Besides being an essayist of eclectic tendency though unequal
value, Miller was also a literary portraitist, providing sketches of his
friends, acquaintances, and colleagues, which one might describe as
impressionist or even expressionist, depending on the psychology of the person concerned. This enabled him to extend his literary
interests into the realm of real life and thus prevented the danger of fiction,
to which he was, to say the least, ever allergic. The opposite of autobiography, or subjective
fact, is of course biography, or objective fact, and this came no less readily
to Miller's pen or typewriter than his self-portraits. Huxley, too, was partial to biography, though
on a profounder level than his spiritual lesser-brother.
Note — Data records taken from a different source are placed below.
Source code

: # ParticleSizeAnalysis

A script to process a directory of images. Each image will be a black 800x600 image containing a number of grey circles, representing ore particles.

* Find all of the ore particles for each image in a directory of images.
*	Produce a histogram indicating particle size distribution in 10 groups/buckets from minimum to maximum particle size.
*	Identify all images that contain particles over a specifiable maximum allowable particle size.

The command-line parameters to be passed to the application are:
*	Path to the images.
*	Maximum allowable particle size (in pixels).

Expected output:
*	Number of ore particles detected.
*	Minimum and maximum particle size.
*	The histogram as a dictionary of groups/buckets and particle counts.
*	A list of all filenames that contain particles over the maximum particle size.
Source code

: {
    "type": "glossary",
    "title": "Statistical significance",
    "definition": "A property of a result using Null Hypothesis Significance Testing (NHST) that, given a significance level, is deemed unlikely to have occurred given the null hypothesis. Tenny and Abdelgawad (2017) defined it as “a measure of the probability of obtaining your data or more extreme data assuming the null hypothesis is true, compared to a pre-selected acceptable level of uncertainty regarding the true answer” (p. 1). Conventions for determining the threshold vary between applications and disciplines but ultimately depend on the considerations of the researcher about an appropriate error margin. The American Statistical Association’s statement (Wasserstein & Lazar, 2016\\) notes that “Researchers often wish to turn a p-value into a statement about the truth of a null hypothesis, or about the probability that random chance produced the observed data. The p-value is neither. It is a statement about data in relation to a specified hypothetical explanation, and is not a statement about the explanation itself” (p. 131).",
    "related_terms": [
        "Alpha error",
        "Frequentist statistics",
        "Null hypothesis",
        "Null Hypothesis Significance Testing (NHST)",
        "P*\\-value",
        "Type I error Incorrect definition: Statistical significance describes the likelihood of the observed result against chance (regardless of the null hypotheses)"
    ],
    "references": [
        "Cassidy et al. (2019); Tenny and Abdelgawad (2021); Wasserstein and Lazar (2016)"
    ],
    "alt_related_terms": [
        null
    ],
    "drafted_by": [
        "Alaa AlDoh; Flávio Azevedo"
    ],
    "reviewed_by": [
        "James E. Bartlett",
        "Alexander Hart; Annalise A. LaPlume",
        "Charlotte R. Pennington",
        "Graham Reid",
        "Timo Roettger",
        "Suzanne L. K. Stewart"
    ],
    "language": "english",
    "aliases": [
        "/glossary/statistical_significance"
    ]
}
Another striking parallel between the two authors (as indeed
with Hermann Hesse and D.H. Lawrence) is their penchant, at one time or
another, for watercolours, which Miller in particular continued to produce well
into old age, having the good fortune to be recognized as a watercolourist in
his own lifetime and duly reproduced on picture postcards, an engaging example
of which, entitled One
Fish, he had the kindness to send me from Santa Monica in response to a
letter I wrote him in 1975. The artistry
could be described as minimalist expressionism, not all that dissimilar in
outline from what I imagine Picasso's interpretation of a fish would have
been. Of course, Miller knew he was an
amateur painter, but it is both significant and interesting that so many writers
of his stamp should have taken to watercolours in their spare time, extending
their eclecticism into congenial realms of creative endeavour. An exhibition of watercolour art by such
writers could well prove well-worth seeing, even if it didn't actually
contribute very much to our understanding of their literary work.
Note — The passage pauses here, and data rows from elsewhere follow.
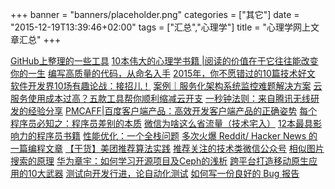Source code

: +++
banner = "banners/placeholder.png"
categories = ["其它"]
date = "2015-12-19T13:39:46+02:00"
tags = ["汇总","心理学"]
title = "心理学网上文章汇总"
+++

[GitHub上整理的一些工具](https://mp.weixin.qq.com/s?__biz=MjM5MDI5MjAyMA==&mid=401350659&idx=2&sn=dee5a485c67a6c0af9f7e6c6b32530e8&scene=0&key=41ecb04b05111003c68c7b7faeb33b9da7c125940473b3093dc475808927b5e1614d1982b1ee351134028a43ee77f94d&ascene=0&uin=MTM0ODQyNTk1&devicetype=iMac+MacBookAir7%2C1+OSX+OSX+10.10.5+build(14F1021)&version=11020201&pass_ticket=OUgFBuA2yqcV7ExJVNrQtm5NukTejEXnNHTun2M8jg8%3D)
[10本伟大的心理学书籍 |阅读的价值在于它往往能改变你的一生](http://toutiao.com/a5351608352/?iid=2940383259&app=news_article&tt_from=weixin&utm_source=weixin&utm_medium=toutiao_ios&utm_campaign=client_share&wxshare_count=1)
[编写高质量的代码，从命名入手](https://mp.weixin.qq.com/s?__biz=MzA4MjEyNTA5Mw==&mid=210573078&idx=1&sn=51885aeeaa7552a4c23fe4f1506cb328&scene=4&srcid=0903JR3hCeD9etD0NzLPTq4d&key=41ecb04b05111003f93fe72f7f2f71c5f14047639eeaa53ed163f4a32223166f68df5b02b549c0de32d881cc18aec5f9&ascene=0&uin=MTM0ODQyNTk1&devicetype=iMac+MacBookAir7%2C1+OSX+OSX+10.10.5+build(14F1021)&version=11020201&pass_ticket=OUgFBuA2yqcV7ExJVNrQtm5NukTejEXnNHTun2M8jg8%3D)
[2015年，你不愿错过的10篇技术好文](https://mp.weixin.qq.com/s?__biz=MjM5MDE0Mjc4MA==&mid=402002243&idx=1&sn=5b0eee66674c197051f7c46e7cfb86d2&scene=0&key=41ecb04b051110037e57205051df40f14948cce9f0568b10306417f02ce8d51c5077b2610ee6d4f2fc299794073596a3&ascene=0&uin=MTM0ODQyNTk1&devicetype=iMac+MacBookAir7%2C1+OSX+OSX+10.10.5+build(14F1021)&version=11020201&pass_ticket=OUgFBuA2yqcV7ExJVNrQtm5NukTejEXnNHTun2M8jg8%3D)
[软件开发界10场有趣论战：接招儿！](https://mp.weixin.qq.com/s?__biz=MzA4NDIzNzMwMw==&mid=204262896&idx=1&sn=adc233d54e4a6b3887406e76597ac7b0&key=41ecb04b05111003e0117d0e7bef44a9926dfc26053cce0281677f3168432bdedadc06db5ab8ac76fa5a8d3f6b5d28cd&ascene=0&uin=MTM0ODQyNTk1&devicetype=iMac+MacBookAir7%2C1+OSX+OSX+10.10.5+build(14F1021)&version=11020201&pass_ticket=OUgFBuA2yqcV7ExJVNrQtm5NukTejEXnNHTun2M8jg8%3D)
[案例｜服务化架构系统监控难题解决方案](https://mp.weixin.qq.com/s?__biz=MjM5MDE0Mjc4MA==&mid=400374109&idx=1&sn=7f344cbbc8a7095371f425d0e423df54&scene=0&uin=MTM0ODQyNTk1&key=41ecb04b05111003dc0a7007af97cfd1b7cdd44205ad5191e0b60ec72bc04f879221e13807b71d19cf5b990f5cccb221&devicetype=iMac+MacBookAir7%2C1+OSX+OSX+10.10.5+build(14F1021)&version=11020201&lang=zh_CN&pass_ticket=OUgFBuA2yqcV7ExJVNrQtm5NukTejEXnNHTun2M8jg8%3D)
[云服务使用成本过高？五款工具帮你顺利缩减云开支](https://mp.weixin.qq.com/s?__biz=MjM5MDI5MjAyMA==&mid=206608895&idx=3&sn=0ae51062933c5e6b3eae17eb63fac891&key=41ecb04b05111003d561a717baa7a38837cd5496e9e0ee84a693ba107acd8757d948a9c6e2f24c11350095e112768ff9&ascene=0&uin=MTM0ODQyNTk1&devicetype=iMac+MacBookAir7%2C1+OSX+OSX+10.10.5+build(14F1021)&version=11020201&pass_ticket=OUgFBuA2yqcV7ExJVNrQtm5NukTejEXnNHTun2M8jg8%3D)
[一秒钟法则：来自腾讯无线研发的经验分享](http://www.infoq.com/cn/articles/1sec-rule-from-tencent?from=timeline&isappinstalled=0)
[PMCAFF|百度客户端产品：高效开发客户端产品的正确姿势](https://mp.weixin.qq.com/s?__biz=MjM5NDEwMjg2MA==&mid=213373026&idx=2&sn=3f361e44501c31f58049a45f5f0d10ae&scene=0&key=41ecb04b05111003750a3ccb5471ae1a1b2a577095be972d59a8698d6a500b3ed95e1577a6046efc4f327acd465be804&ascene=0&uin=MTM0ODQyNTk1&devicetype=iMac+MacBookAir7%2C1+OSX+OSX+10.10.5+build(14F1021)&version=11020201&pass_ticket=OUgFBuA2yqcV7ExJVNrQtm5NukTejEXnNHTun2M8jg8%3D)
[每个程序员必知之：程序员差别的本质](https://mp.weixin.qq.com/s?__biz=MzA4NDIzNzMwMw==&mid=400804383&idx=3&sn=0fd967d49465633d8c568c90b69018fb&scene=0&key=41ecb04b05111003b1c724852eca6b61aa74065a20f39c0a0cc764b546e472a5981fadf0be86082b91da067621ab20f3&ascene=0&uin=MTM0ODQyNTk1&devicetype=iMac+MacBookAir7%2C1+OSX+OSX+10.10.5+build(14F1021)&version=11020201&pass_ticket=OUgFBuA2yqcV7ExJVNrQtm5NukTejEXnNHTun2M8jg8%3D)
[微信为啥这么省流量（技术宅入）](https://mp.weixin.qq.com/s?__biz=MjM5ODYxMDA5OQ==&mid=400163013&idx=1&sn=911cf71925e2ba50d47955a713134acb&scene=0&key=41ecb04b05111003fb632a07ea30bbb4f43b5a7fe119e0bb7f50d8bfd29b30aaf87d79dc8ec6993dd73f1e9ae0a0c2a8&ascene=0&uin=MTM0ODQyNTk1&devicetype=iMac+MacBookAir7%2C1+OSX+OSX+10.10.5+build(14F1021)&version=11020201&pass_ticket=OUgFBuA2yqcV7ExJVNrQtm5NukTejEXnNHTun2M8jg8%3D)
[12本最具影响力的程序员书籍](https://mp.weixin.qq.com/s?__biz=MzA4NDIzNzMwMw==&mid=402528285&idx=2&sn=581abfc9ab8c4d3c82a18d28a9e2ffe6&scene=0&key=41ecb04b05111003180cf2fdfe6e42079c2b2a738653a66367a593874513b4203c87abfe6de3f975824505567ee0cabc&ascene=0&uin=MTM0ODQyNTk1&devicetype=iMac+MacBookAir7%2C1+OSX+OSX+10.10.5+build(14F1021)&version=11020201&pass_ticket=OUgFBuA2yqcV7ExJVNrQtm5NukTejEXnNHTun2M8jg8%3D)
[性能优化：一个全栈问题](https://mp.weixin.qq.com/s?__biz=MzAwNjMxNjQzNA==&mid=207920976&idx=1&sn=ff867ed62858990c4254213361a17fbf&key=41ecb04b051110031fb3b267348db4bbe7e96ee9ef24ef2eb0096b40d38a5f0180a83537bdfa82f0cb597c0d296c21ec&ascene=0&uin=MTM0ODQyNTk1&devicetype=iMac+MacBookAir7%2C1+OSX+OSX+10.10.5+build(14F1021)&version=11020201&pass_ticket=OUgFBuA2yqcV7ExJVNrQtm5NukTejEXnNHTun2M8jg8%3D)
[多次火爆 Reddit/ Hacker News 的一篇编程文章](https://mp.weixin.qq.com/s?__biz=MjM5OTM0MzIwMQ==&mid=210096445&idx=3&sn=bec9cb4e3276b1bab8a1e4b349ed4521&scene=0&key=41ecb04b0511100327276443fbfec33f2a45584c3b696794d8f39296f944293eb1151d6f8ec17c9a0fcb008a65ba7277&ascene=0&uin=MTM0ODQyNTk1&devicetype=iMac+MacBookAir7%2C1+OSX+OSX+10.10.5+build(14F1021)&version=11020201&pass_ticket=OUgFBuA2yqcV7ExJVNrQtm5NukTejEXnNHTun2M8jg8%3D)
[【干货】美团推荐算法实践](https://mp.weixin.qq.com/s?__biz=MjM5ODIzNDQ3Mw==&mid=202944919&idx=1&sn=98d617e318420b0bcf451d4c3def31ce&scene=2&key=41ecb04b0511100340e9eb0f4b152162315eb7fa7fac7d778c3778ee9a306d388c4f29dee59d425da1f2055463719e39&ascene=0&uin=MTM0ODQyNTk1&devicetype=iMac+MacBookAir7%2C1+OSX+OSX+10.10.5+build(14F1021)&version=11020201&pass_ticket=OUgFBuA2yqcV7ExJVNrQtm5NukTejEXnNHTun2M8jg8%3D)
[推荐关注的技术类微信公众号](https://mp.weixin.qq.com/s?__biz=MjM5MDI5MjAyMA==&mid=206412069&idx=1&sn=bda9f2fdf1e19fc98a401ab8f64cd041&scene=2&key=41ecb04b05111003c59f11a3fbd3e2bf71971f6f344d70d9b94646bf21cca9a650c079cf054b0baf2efb546890a5767d&ascene=0&uin=MTM0ODQyNTk1&devicetype=iMac+MacBookAir7%2C1+OSX+OSX+10.10.5+build(14F1021)&version=11020201&pass_ticket=OUgFBuA2yqcV7ExJVNrQtm5NukTejEXnNHTun2M8jg8%3D)
[相似图片搜索的原理](https://mp.weixin.qq.com/s?__biz=MjM5OTA1MDUyMA==&mid=206760823&idx=1&sn=67a77be4b7072ea4cd2b92cf950580a8&key=41ecb04b05111003bd213c5740ae0e834576c61444044db4b8af399779bf525e05e70242fdc0649176655a0648a920ec&ascene=0&uin=MTM0ODQyNTk1&devicetype=iMac+MacBookAir7%2C1+OSX+OSX+10.10.5+build(14F1021)&version=11020201&pass_ticket=OUgFBuA2yqcV7ExJVNrQtm5NukTejEXnNHTun2M8jg8%3D)
[华为章宇：如何学习开源项目及Ceph的浅析](https://mp.weixin.qq.com/s?__biz=MjM5MjAwODM4MA==&mid=200513209&idx=1&sn=254009905cd2b8e926bc3915a51c5a4b&key=41ecb04b0511100380bf6fd3d4adfecc95380f9a30cdd4afb10e06bdd6040235724b8057822ed9dc81a06bad8e4d8581&ascene=0&uin=MTM0ODQyNTk1&devicetype=iMac+MacBookAir7%2C1+OSX+OSX+10.10.5+build(14F1021)&version=11020201&pass_ticket=OUgFBuA2yqcV7ExJVNrQtm5NukTejEXnNHTun2M8jg8%3D)
[跨平台打造移动原生应用的10大武器](https://mp.weixin.qq.com/mp/appmsg/show?__biz=MjM5MjAwODM4MA==&appmsgid=10001232&itemidx=1&sign=91c03c16ed615dee60faf493e9fe2630&uin=MTM0ODQyNTk1&key=41ecb04b05111003017cb382726337678e64c6ea51d9fa4314fbbd6ca764c9b0988088a1eff1cf7aae06814c8e6e7c00&ascene=0&pass_ticket=OUgFBuA2yqcV7ExJVNrQtm5NukTejEXnNHTun2M8jg8%3D)
[测试向开发行进，论自动化测试](https://mp.weixin.qq.com/s?__biz=MjM5NjQ4MzI5MA==&mid=401835767&idx=1&sn=847a2ad195d312674fe6e67f4470736e&scene=0&key=41ecb04b051110039a199dcc6e6b4191c5d6253d111f59a6e4a65ce511aea812e3945b918d7060b5b2a86ddd7a9d42c7&ascene=0&uin=MTM0ODQyNTk1&devicetype=iMac+MacBookAir7%2C1+OSX+OSX+10.10.5+build(14F1021)&version=11020201&pass_ticket=OUgFBuA2yqcV7ExJVNrQtm5NukTejEXnNHTun2M8jg8%3D)
[如何写一份良好的 Bug 报告](https://mp.weixin.qq.com/s?__biz=MjM5MzA0OTkwMA==&mid=210478795&idx=2&sn=148b793fcad9f7e768e8cacc3cb1b1b3&key=41ecb04b05111003df50eee907932c9eef0c788cb2136b0b989103faa502c3f8cf743e1966d268e324a322824d7c0b05&ascene=0&uin=MTM0ODQyNTk1&devicetype=iMac+MacBookAir7%2C1+OSX+OSX+10.10.5+build(14F1021)&version=11020201&pass_ticket=OUgFBuA2yqcV7ExJVNrQtm5NukTejEXnNHTun2M8jg8%3D)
Admittedly, one could argue that even in literature Miller
remained something of an amateur at heart, never an integral, self-possessed
member of the literary establishment, but an outsider who could only marvel,
from time to time, that he had actually 'made it' as a creative writer, leaving
the humdrum world of petty employment and/or sordid unemployment for the more
satisfactory one of literary fame. But
he was never worldly in any ostentatious sense, and always retained the mark
and character of a man who had known hard times and could never expect to
entirely forget or outgrow them. If he
was to remain something of a 'bum person', to use a phrase favoured by Robert
Graves in his assessment of D.H. Lawrence, he was yet the kind of person who is
a 'bum' not because he is beneath the society into which he was born but, on
the contrary, because he has the ability to tower above it and because that
society, in its dedication to the average philistine level, pushes him to the
outside in its preoccupation with making money by whatever means prove most
efficacious, irrespective of the moral or social or, indeed, intellectual
consequences. A man who knows poverty
because he is morally too good for the society in which he has to live is an
altogether different proposition from the one who fails to come up to it in the
first place. Henry Miller was such a
man, and it is for this reason that his closest literary ancestor was neither
Whitman nor Emerson, nor even Dostoyevsky, but Baudelaire.